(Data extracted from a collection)
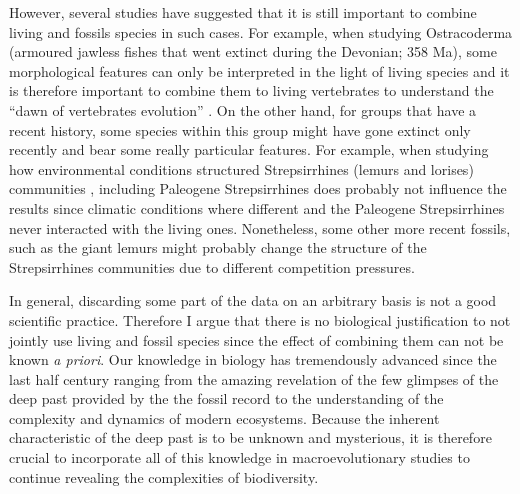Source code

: However, several studies have suggested that it is still important to combine living and fossils species in such cases.
For example, when studying Ostracoderma (armoured jawless fishes that went extinct during the Devonian; 358 Ma), some morphological features can only be interpreted in the light of living species and it is therefore important to combine them to living vertebrates to understand the ``dawn of vertebrates evolution'' \citep{Janvier2015}.
On the other hand, for groups that have a recent history, some species within this group might have gone extinct only recently and bear some really particular features.
For example, when studying how environmental conditions structured Strepsirrhines (lemurs and lorises) communities \citep{Kamilar}, including Paleogene Strepsirrhines does probably not influence the results since climatic conditions where different and the Paleogene Strepsirrhines never interacted with the living ones.
Nonetheless, some other more recent fossils, such as the giant lemurs \citep[that went extinct only 600 years ago and were two order of magnitude bigger than living lemurs;][]{goodman2003introduction} might probably change the structure of the Strepsirrhines communities due to different competition pressures.

In general, discarding some part of the data on an arbitrary basis is not a good scientific practice.
Therefore I argue that there is no biological justification to not jointly use living and fossil species since the effect of combining them can not be known \textit{a priori}.
Our knowledge in biology has tremendously advanced since the last half century ranging from the amazing revelation of the few glimpses of the deep past provided by the the fossil record to the understanding of the complexity and dynamics of modern ecosystems.
Because the inherent characteristic of the deep past is to be unknown and mysterious, it is therefore crucial to incorporate all of this knowledge in macroevolutionary studies to continue revealing the complexities of biodiversity.


%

# Work instructions
From the entries above, write out only the lines starting at the line that holds "Nonetheless, some other" and ending at the line that holds "Therefore I argue", keeping both and matching them exactly.

# Written response
Nonetheless, some other more recent fossils, such as the giant lemurs \citep[that went extinct only 600 years ago and were two order of magnitude bigger than living lemurs;][]{goodman2003introduction} might probably change the structure of the Strepsirrhines communities due to different competition pressures.

In general, discarding some part of the data on an arbitrary basis is not a good scientific practice.
Therefore I argue that there is no biological justification to not jointly use living and fossil species since the effect of combining them can not be known \textit{a priori}.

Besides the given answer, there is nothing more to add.